_Exercise goal_.
Once you reach the line with "este es mi archivo" below, copy each line exactly, stopping after the line with "-ItsDangerous", and skip any pictures.

_Information provided_.
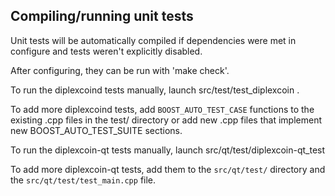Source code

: Compiling/running unit tests
------------------------------------

Unit tests will be automatically compiled if dependencies were met in configure
and tests weren't explicitly disabled.

After configuring, they can be run with 'make check'.

To run the diplexcoind tests manually, launch src/test/test_diplexcoin .

To add more diplexcoind tests, add `BOOST_AUTO_TEST_CASE` functions to the existing
.cpp files in the test/ directory or add new .cpp files that
implement new BOOST_AUTO_TEST_SUITE sections.

To run the diplexcoin-qt tests manually, launch src/qt/test/diplexcoin-qt_test

To add more diplexcoin-qt tests, add them to the `src/qt/test/` directory and
the `src/qt/test/test_main.cpp` file.
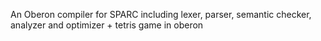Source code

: An Oberon compiler for SPARC including lexer, parser, semantic checker, analyzer and optimizer + tetris game in oberon


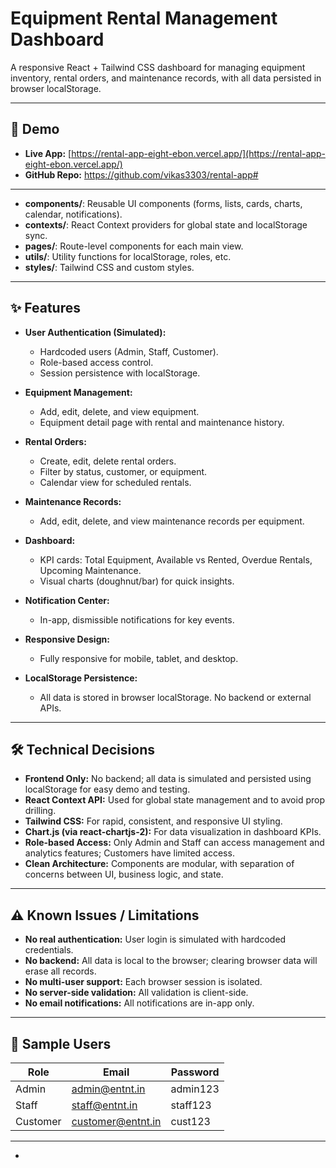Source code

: # Equipment Rental Management Dashboard

A responsive React + Tailwind CSS dashboard for managing equipment inventory, rental orders, and maintenance records, with all data persisted in browser localStorage.

---

## 🚀 Demo

- **Live App:** [https://rental-app-eight-ebon.vercel.app/](https://rental-app-eight-ebon.vercel.app/)
- **GitHub Repo:**  https://github.com/vikas3303/rental-app#

---


- **components/**: Reusable UI components (forms, lists, cards, charts, calendar, notifications).
- **contexts/**: React Context providers for global state and localStorage sync.
- **pages/**: Route-level components for each main view.
- **utils/**: Utility functions for localStorage, roles, etc.
- **styles/**: Tailwind CSS and custom styles.

---

## ✨ Features

- **User Authentication (Simulated):**
  - Hardcoded users (Admin, Staff, Customer).
  - Role-based access control.
  - Session persistence with localStorage.

- **Equipment Management:**
  - Add, edit, delete, and view equipment.
  - Equipment detail page with rental and maintenance history.

- **Rental Orders:**
  - Create, edit, delete rental orders.
  - Filter by status, customer, or equipment.
  - Calendar view for scheduled rentals.

- **Maintenance Records:**
  - Add, edit, delete, and view maintenance records per equipment.

- **Dashboard:**
  - KPI cards: Total Equipment, Available vs Rented, Overdue Rentals, Upcoming Maintenance.
  - Visual charts (doughnut/bar) for quick insights.

- **Notification Center:**
  - In-app, dismissible notifications for key events.

- **Responsive Design:**
  - Fully responsive for mobile, tablet, and desktop.

- **LocalStorage Persistence:**
  - All data is stored in browser localStorage. No backend or external APIs.

---

## 🛠️ Technical Decisions

- **Frontend Only:** No backend; all data is simulated and persisted using localStorage for easy demo and testing.
- **React Context API:** Used for global state management and to avoid prop drilling.
- **Tailwind CSS:** For rapid, consistent, and responsive UI styling.
- **Chart.js (via react-chartjs-2):** For data visualization in dashboard KPIs.
- **Role-based Access:** Only Admin and Staff can access management and analytics features; Customers have limited access.
- **Clean Architecture:** Components are modular, with separation of concerns between UI, business logic, and state.

---

## ⚠️ Known Issues / Limitations

- **No real authentication:** User login is simulated with hardcoded credentials.
- **No backend:** All data is local to the browser; clearing browser data will erase all records.
- **No multi-user support:** Each browser session is isolated.
- **No server-side validation:** All validation is client-side.
- **No email notifications:** All notifications are in-app only.

---

## 👤 Sample Users

| Role     | Email               | Password   |
|----------|---------------------|------------|
| Admin    | admin@entnt.in      | admin123   |
| Staff    | staff@entnt.in      | staff123   |
| Customer | customer@entnt.in   | cust123    |

---


-

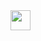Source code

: <img height="32" width="32" src="https://cdn.jsdelivr.net/npm/simple-icons@v3/icons/[Discord].svg" />
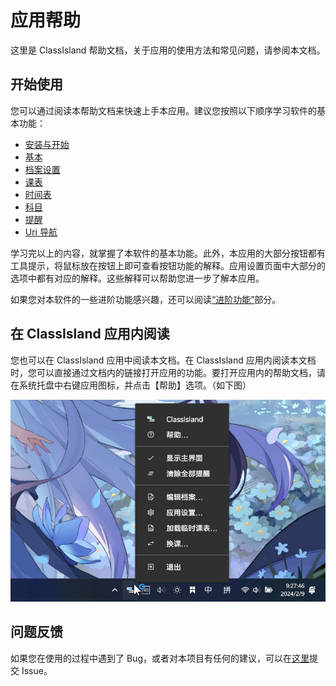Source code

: # 应用帮助

这里是 ClassIsland 帮助文档，关于应用的使用方法和常见问题，请参阅本文档。

## 开始使用

您可以通过阅读本帮助文档来快速上手本应用。建议您按照以下顺序学习软件的基本功能：

- [安装与开始](setup.md)
- [基本](basic.md)
- [档案设置](profile-settings-page.md)
- [课表](classplan.md)
- [时间表](time-layout.md)
- [科目](subject.md)
- [提醒](notifications.md)
- [Uri 导航](uri-navigation.md)

学习完以上的内容，就掌握了本软件的基本功能。此外，本应用的大部分按钮都有工具提示，将鼠标放在按钮上即可查看按钮功能的解释。应用设置页面中大部分的选项中都有对应的解释。这些解释可以帮助您进一步了解本应用。

如果您对本软件的一些进阶功能感兴趣，还可以阅读[“进阶功能”](advanced.md)部分。

## 在 ClassIsland 应用内阅读

您也可以在 ClassIsland 应用中阅读本文档。在 ClassIsland 应用内阅读本文档时，您可以直接通过文档内的链接打开应用的功能。要打开应用内的帮助文档，请在系统托盘中右键应用图标，并点击【帮助】选项。（如下图）

![ResourceImage](Images/img1.png)

## 问题反馈

如果您在使用的过程中遇到了 Bug，或者对本项目有任何的建议，可以在[这里](https://github.com/HelloWRC/ClassIsland/issues)提交 Issue。
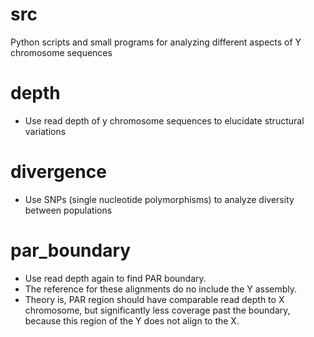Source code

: # src
Python scripts and small programs for analyzing different aspects of Y chromosome sequences

# depth
* Use read depth of y chromosome sequences to elucidate structural variations

# divergence
* Use SNPs (single nucleotide polymorphisms) to analyze diversity between populations

# par_boundary
* Use read depth again to find PAR boundary.
* The reference for these alignments do no include the Y assembly.
* Theory is, PAR region should have comparable read depth to X chromosome, but      significantly less coverage past the boundary, because this region of the Y does not align to the X.
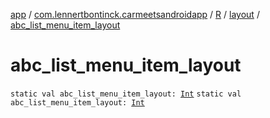 [app](../../../index.md) / [com.lennertbontinck.carmeetsandroidapp](../../index.md) / [R](../index.md) / [layout](index.md) / [abc_list_menu_item_layout](./abc_list_menu_item_layout.md)

# abc_list_menu_item_layout

`static val abc_list_menu_item_layout: `[`Int`](https://kotlinlang.org/api/latest/jvm/stdlib/kotlin/-int/index.html)
`static val abc_list_menu_item_layout: `[`Int`](https://kotlinlang.org/api/latest/jvm/stdlib/kotlin/-int/index.html)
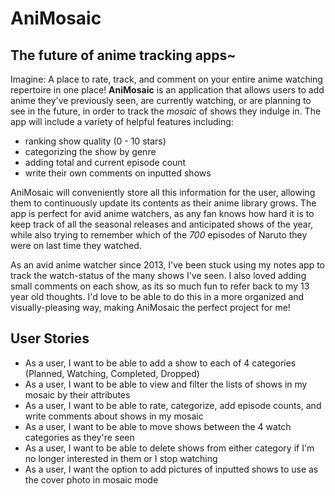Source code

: # AniMosaic

## The future of anime tracking apps~

Imagine: A place to rate, track, and comment on your entire anime watching repertoire in one place!
**AniMosaic** is an application that allows users to add anime they've previously seen, are currently watching, or are 
planning to see in the future, in order to track the *mosaic* of shows they indulge in. The app will include
a variety of helpful features including:
- ranking show quality (0 - 10 stars)
- categorizing the show by genre
- adding total and current episode count
- write their own comments on inputted shows

AniMosaic will conveniently store all this information for the user, allowing them to continuously update its contents 
as their anime library grows. The app is perfect for avid anime watchers, as any fan knows how hard it is to keep track 
of all the seasonal releases and anticipated shows of the year, while also trying to remember which of the *700* 
episodes of Naruto they were on last time they watched.

As an avid anime watcher since 2013, I've been stuck using my notes app to track the watch-status of the 
many shows I've seen. I also loved adding small comments on each show, as its so much fun to refer back to my 13 year 
old thoughts. I'd love to be able to do this in a more organized and visually-pleasing way, making AniMosaic the perfect
project for me!

## User Stories
- As a user, I want to be able to add a show to each of 4 categories (Planned, Watching, Completed, Dropped)
- As a user, I want to be able to view and filter the lists of shows in my mosaic by their attributes
- As a user, I want to be able to rate, categorize, add episode counts, and write comments about shows in my mosaic
- As a user, I want to be able to move shows between the 4 watch categories as they're seen
- As a user, I want to be able to delete shows from either category if I'm no longer interested in them or I stop 
watching
- As a user, I want the option to add pictures of inputted shows to use as the cover photo in mosaic mode
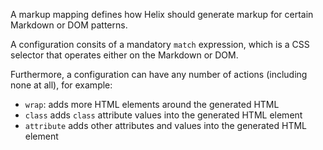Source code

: A markup mapping defines how Helix should generate markup for certain Markdown or DOM patterns.

A configuration consits of a mandatory `match` expression, which is a CSS selector that operates either on the Markdown or DOM.

Furthermore, a configuration can have any number of actions (including none at all), for example:

- `wrap`: adds more HTML elements around the generated HTML
- `class` adds `class` attribute values into the generated HTML element
- `attribute` adds other attributes and values into the generated HTML element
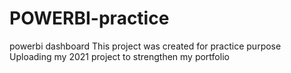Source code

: # POWERBI-practice
powerbi dashboard 
This project was created for practice purpose 
Uploading my 2021 project to strengthen my portfolio
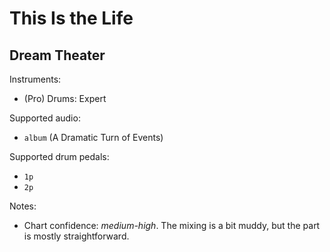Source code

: # This Is the Life

## Dream Theater

Instruments:

  * (Pro) Drums: Expert

Supported audio:

  * `album` (A Dramatic Turn of Events)

Supported drum pedals:

  * `1p`
  * `2p`

Notes:

  * Chart confidence: *medium-high*. The mixing is a bit muddy, but the part
    is mostly straightforward.

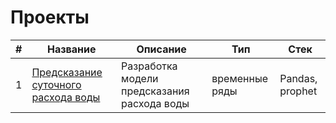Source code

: # Проекты

| # | Название                                                                                                                  | Описание                                    | Тип            | Стек            |
|---|---------------------------------------------------------------------------------------------------------------------------|---------------------------------------------|----------------|-----------------|
| 1 | [Предсказание суточного расхода воды](https://github.com/SivakovI/personal_projects/tree/main/Water%20flow%20forecasting) | Разработка модели предсказания расхода воды | временные ряды | Pandas, prophet |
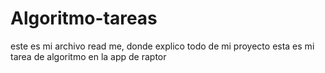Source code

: # Algoritmo-tareas

este es mi archivo read me, donde explico todo de mi proyecto
esta es mi tarea de algoritmo en la app de raptor
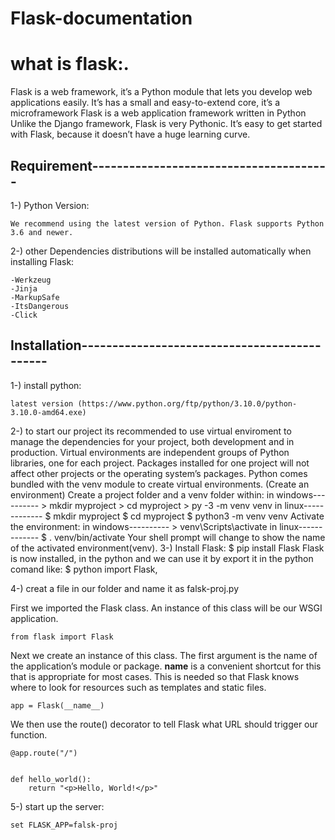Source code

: # Flask-documentation
# what is flask:.
Flask is a web framework, it’s a Python module that lets you develop web applications easily. 
It’s has a small and easy-to-extend core, it’s a microframework 
Flask is a web application framework written in Python
Unlike the Django framework, Flask is very Pythonic. It’s easy to get started with Flask,
because it doesn’t have a huge learning curve.


## Requirement---------------------------------------
1-) Python Version:

	We recommend using the latest version of Python. Flask supports Python 3.6 and newer.

2-) other Dependencies distributions will be installed automatically when installing Flask:

	-Werkzeug 
	-Jinja 
	-MarkupSafe 
	-ItsDangerous
	-Click
	
## Installation---------------------------------------------

1-) install python:
	
	latest version (https://www.python.org/ftp/python/3.10.0/python-3.10.0-amd64.exe)
	
2-) to start our project its recommended to use virtual enviroment to manage the dependencies for your project, both development and in production.
	Virtual environments are independent groups of Python libraries, one for each project. Packages installed for one project will not affect other projects or the operating system’s packages.
	Python comes bundled with the venv module to create virtual environments. 
	(Create an environment)
	Create a project folder and a venv folder within:
	in windows----------
		> mkdir myproject
		> cd myproject
		> py -3 -m venv venv
	in linux-------------
		$ mkdir myproject
		$ cd myproject
		$ python3 -m venv venv
	Activate the environment:
	in windows----------
		> venv\Scripts\activate
	in linux-------------
		$ . venv/bin/activate
	Your shell prompt will change to show the name of the activated environment(venv).
3-) Install Flask:
	$ pip install Flask
   Flask is now installed, in the python and we can use it by export it in the python comand like:
	$ python import Flask,
	
4-) creat a file in our folder and name it as falsk-proj.py
	
First we imported the Flask class. An instance of this class will be our WSGI application.

	from flask import Flask

Next we create an instance of this class. The first argument is the name of the application’s module or package. __name__ is a convenient shortcut for this that is appropriate for most cases. This is needed so that Flask knows where to look for resources such as templates and static files.

	app = Flask(__name__)
	
We then use the route() decorator to tell Flask what URL should trigger our function.

	@app.route("/")
	

	def hello_world():
    	return "<p>Hello, World!</p>"
	
5-) start up the server:
	
	set FLASK_APP=falsk-proj
	
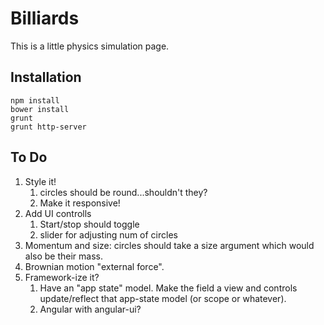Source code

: # Billiards

This is a little physics simulation page.

## Installation

    npm install
    bower install
    grunt
    grunt http-server

## To Do

1. Style it!
    1. circles should be round...shouldn't they?
    1. Make it responsive!
1. Add UI controlls
    1. Start/stop should toggle
    1. slider for adjusting num of circles
1. Momentum and size: circles should take a size argument which would also be their mass.
1. Brownian motion "external force".
1. Framework-ize it?
    1. Have an "app state" model. Make the field a view and controls update/reflect that app-state model (or scope or whatever).
    1. Angular with angular-ui?
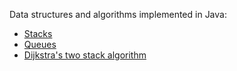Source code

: Data structures and algorithms implemented in Java:
<ul>
<li><a href="src/com/axel_stein/stack">Stacks</a></li>
<li><a href="src/com/axel_stein/queue">Queues</a></li>
<li><a href="src/com/axel_stein/stack/DijkstraTwoStack.java">Dijkstra's two stack algorithm</a></li>
</ul>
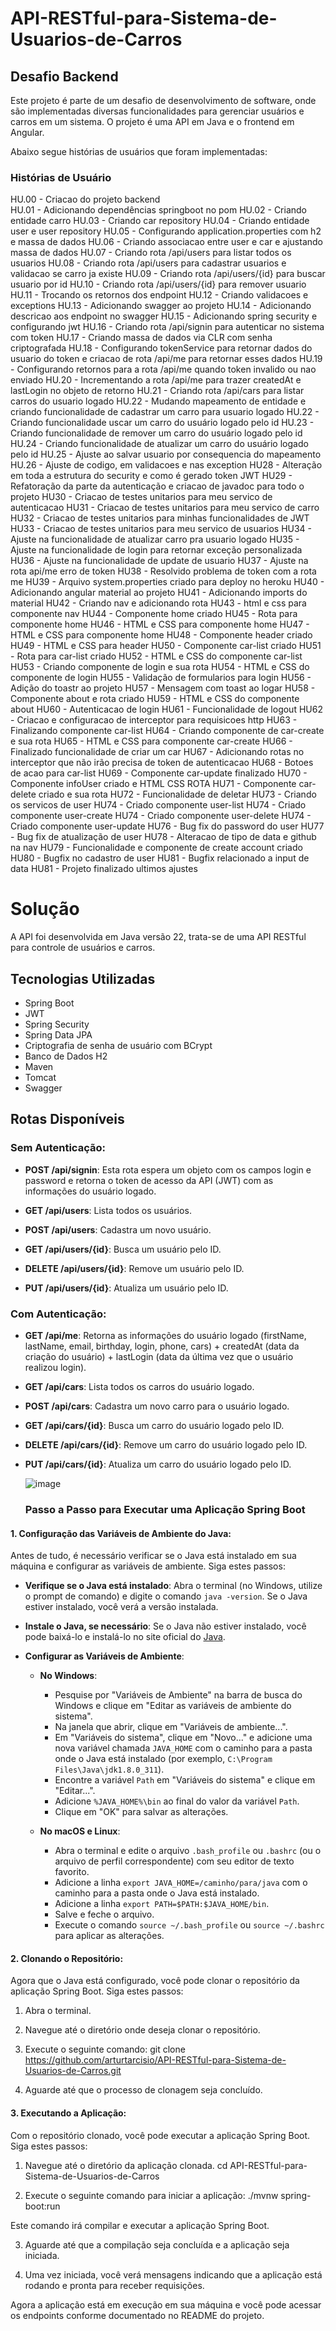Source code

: # API-RESTful-para-Sistema-de-Usuarios-de-Carros

## Desafio Backend

Este projeto é parte de um desafio de desenvolvimento de software, onde são implementadas diversas funcionalidades para gerenciar usuários e carros em um sistema. O projeto é uma API em Java e o frontend em Angular.

Abaixo segue histórias de usuários que foram implementadas:

### Histórias de Usuário
HU.00 - Criacao do projeto backend <br>
HU.01 - Adicionando dependências springboot no pom
HU.02 - Criando entidade carro
HU.03 - Criando car repository
HU.04 - Criando entidade user e user repository
HU.05 - Configurando application.properties com h2 e massa de dados
HU.06 - Criando associacao entre user e car e ajustando massa de dados
HU.07 - Criando rota /api/users para listar todos os usuarios
HU.08 - Criando rota /api/users para cadastrar usuarios e validacao se carro ja existe
HU.09 - Criando rota /api/users/{id} para buscar usuario por id
HU.10 - Criando rota /api/users/{id} para remover usuario
HU.11 - Trocando os retornos dos endpoint
HU.12 - Criando validacoes e exceptions
HU.13 - Adicionando swagger ao projeto
HU.14 - Adicionando descricao aos endpoint no swagger
HU.15 - Adicionando spring security e configurando jwt
HU.16 - Criando rota /api/signin para autenticar no sistema com token
HU.17 - Criando massa de dados via CLR com senha criptografada
HU.18 - Configurando tokenService para retornar dados do usuario do token e criacao de rota /api/me para retornar esses dados
HU.19 - Configurando retornos para a rota /api/me quando token invalido ou nao enviado
HU.20 - Incrementando a rota /api/me para trazer createdAt e lastLogin no objeto de retorno
HU.21 - Criando rota /api/cars para listar carros do usuario logado
HU.22 - Mudando mapeamento de entidade e criando funcionalidade de cadastrar um carro para usuario logado
HU.22 - Criando funcionalidade uscar um carro do usuário logado pelo id
HU.23 - Criando funcionalidade de remover um carro do usuário logado pelo id
HU.24 - Criando funcionalidade de atualizar um carro do usuário logado pelo id
HU.25 - Ajuste ao salvar usuario por consequencia do mapeamento
HU.26 - Ajuste de codigo, em validacoes e nas exception
HU28 - Alteração em toda a estrutura do security e como é gerado token JWT
HU29 - Refatoração da parte da autenticação e criacao de javadoc para todo o projeto
HU30 - Criacao de testes unitarios para meu servico de autenticacao
HU31 - Criacao de testes unitarios para meu servico de carro
HU32 - Criacao de testes unitarios para minhas funcionalidades de JWT
HU33 - Criacao de testes unitarios para meu servico de usuarios
HU34 - Ajuste na funcionalidade de atualizar carro pra usuario logado
HU35 - Ajuste na funcionalidade de login para retornar exceção personalizada
HU36 - Ajuste na funcionalidade de update de usuario
HU37 - Ajuste na rota api/me erro de token
HU38 - Resolvido problema de token com a rota me
HU39 - Arquivo system.properties criado para deploy no heroku
HU40 - Adicionando angular material ao projeto
HU41 - Adicionando imports do material
HU42 - Criando nav e adicionando rota
HU43 - html e css para componente nav
HU44 - Componente home criado
HU45 - Rota para componente home
HU46 - HTML e CSS para componente home
HU47 - HTML e CSS para componente home
HU48 - Componente header criado
HU49 - HTML e CSS para header
HU50 - Componente car-list criado
HU51 - Rota para car-list criado
HU52 - HTML e CSS do componente car-list
HU53 - Criando componente de login e sua rota
HU54 - HTML e CSS do componente de login
HU55 - Validação de formularios para login
HU56 - Adição do toastr ao projeto
HU57 - Mensagem com toast ao logar
HU58 - Componente about e rota criado
HU59 - HTML e CSS do componente about
HU60 - Autenticacao de login
HU61 - Funcionalidade de logout
HU62 - Criacao e configuracao de interceptor para requisicoes http
HU63 - Finalizando componente car-list
HU64 - Criando componente de car-create e sua rota
HU65 - HTML e CSS para componente car-create
HU66 - Finalizado funcionalidade de criar um car
HU67 - Adicionando rotas no interceptor que não irão precisa de token de autenticacao
HU68 - Botoes de acao para car-list
HU69 - Componente car-update finalizado
HU70 - Componente infoUser criado e HTML CSS ROTA
HU71 - Componente car-delete criado e sua rota
HU72 - Funcionalidade de deletar
HU73 - Criando os servicos de user
HU74 - Criado componente user-list
HU74 - Criado componente user-create
HU74 - Criado componente user-delete
HU74 - Criado componente user-update
HU76 - Bug fix do password do user
HU77 - Bug fix de atualização de user
HU78 - Alteracao de tipo de data e github na nav
HU79 - Funcionalidade e componente de create account criado
HU80 - Bugfix no cadastro de user
HU81 - Bugfix relacionado a input de data
HU81 - Projeto finalizado ultimos ajustes
 

# Solução

A API foi desenvolvida em Java versão 22, trata-se de uma API RESTful para controle de usuários e carros.

## Tecnologias Utilizadas

- Spring Boot
- JWT
- Spring Security
- Spring Data JPA
- Criptografia de senha de usuário com BCrypt
- Banco de Dados H2
- Maven
- Tomcat
- Swagger

## Rotas Disponíveis

### Sem Autenticação:

- **POST /api/signin**: Esta rota espera um objeto com os campos login e password e retorna o token de acesso da API (JWT) com as informações do usuário logado.

- **GET /api/users**: Lista todos os usuários.
  
- **POST /api/users**: Cadastra um novo usuário.
  
- **GET /api/users/{id}**: Busca um usuário pelo ID.
  
- **DELETE /api/users/{id}**: Remove um usuário pelo ID.
  
- **PUT /api/users/{id}**: Atualiza um usuário pelo ID.

### Com Autenticação:

- **GET /api/me**: Retorna as informações do usuário logado (firstName, lastName, email, birthday, login, phone, cars) + createdAt (data da criação do usuário) + lastLogin (data da última vez que o usuário realizou login).

- **GET /api/cars**: Lista todos os carros do usuário logado.
  
- **POST /api/cars**: Cadastra um novo carro para o usuário logado.
  
- **GET /api/cars/{id}**: Busca um carro do usuário logado pelo ID.
  
- **DELETE /api/cars/{id}**: Remove um carro do usuário logado pelo ID.
  
- **PUT /api/cars/{id}**: Atualiza um carro do usuário logado pelo ID.

  ![image](https://github.com/arturtarcisio/API-RESTful-para-Sistema-de-Usuarios-de-Carros/assets/42079767/c1988dc2-83e1-4bcc-a779-7390cd62e4dd)

  ### Passo a Passo para Executar uma Aplicação Spring Boot

#### 1. Configuração das Variáveis de Ambiente do Java:

Antes de tudo, é necessário verificar se o Java está instalado em sua máquina e configurar as variáveis de ambiente. Siga estes passos:

- **Verifique se o Java está instalado**: Abra o terminal (no Windows, utilize o prompt de comando) e digite o comando `java -version`. Se o Java estiver instalado, você verá a versão instalada.
  
- **Instale o Java, se necessário**: Se o Java não estiver instalado, você pode baixá-lo e instalá-lo no site oficial do [Java](https://www.java.com/).

- **Configurar as Variáveis de Ambiente**:
   - **No Windows**:
     - Pesquise por "Variáveis de Ambiente" na barra de busca do Windows e clique em "Editar as variáveis de ambiente do sistema".
     - Na janela que abrir, clique em "Variáveis de ambiente...".
     - Em "Variáveis do sistema", clique em "Novo..." e adicione uma nova variável chamada `JAVA_HOME` com o caminho para a pasta onde o Java está instalado (por exemplo, `C:\Program Files\Java\jdk1.8.0_311`).
     - Encontre a variável `Path` em "Variáveis do sistema" e clique em "Editar...".
     - Adicione `%JAVA_HOME%\bin` ao final do valor da variável `Path`.
     - Clique em "OK" para salvar as alterações.

   - **No macOS e Linux**:
     - Abra o terminal e edite o arquivo `.bash_profile` ou `.bashrc` (ou o arquivo de perfil correspondente) com seu editor de texto favorito.
     - Adicione a linha `export JAVA_HOME=/caminho/para/java` com o caminho para a pasta onde o Java está instalado.
     - Adicione a linha `export PATH=$PATH:$JAVA_HOME/bin`.
     - Salve e feche o arquivo.
     - Execute o comando `source ~/.bash_profile` ou `source ~/.bashrc` para aplicar as alterações.

#### 2. Clonando o Repositório:

Agora que o Java está configurado, você pode clonar o repositório da aplicação Spring Boot. Siga estes passos:

1. Abra o terminal.
2. Navegue até o diretório onde deseja clonar o repositório.
3. Execute o seguinte comando:
git clone https://github.com/arturtarcisio/API-RESTful-para-Sistema-de-Usuarios-de-Carros.git

4. Aguarde até que o processo de clonagem seja concluído.

#### 3. Executando a Aplicação:

Com o repositório clonado, você pode executar a aplicação Spring Boot. Siga estes passos:

1. Navegue até o diretório da aplicação clonada.
cd API-RESTful-para-Sistema-de-Usuarios-de-Carros

2. Execute o seguinte comando para iniciar a aplicação:
./mvnw spring-boot:run

Este comando irá compilar e executar a aplicação Spring Boot.

3. Aguarde até que a compilação seja concluída e a aplicação seja iniciada.

4. Uma vez iniciada, você verá mensagens indicando que a aplicação está rodando e pronta para receber requisições.

Agora a aplicação está em execução em sua máquina e você pode acessar os endpoints conforme documentado no README do projeto.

_Exercise solution_.
este es mi archivo read me, donde explico todo de mi proyecto
esta es mi tarea de algoritmo en la app de raptor
Source code

: # Flask-documentation
# what is flask:.
Flask is a web framework, it’s a Python module that lets you develop web applications easily. 
It’s has a small and easy-to-extend core, it’s a microframework 
Flask is a web application framework written in Python
Unlike the Django framework, Flask is very Pythonic. It’s easy to get started with Flask,
because it doesn’t have a huge learning curve.


## Requirement---------------------------------------
1-) Python Version:

	We recommend using the latest version of Python. Flask supports Python 3.6 and newer.

2-) other Dependencies distributions will be installed automatically when installing Flask:

	-Werkzeug 
	-Jinja 
	-MarkupSafe 
	-ItsDangerous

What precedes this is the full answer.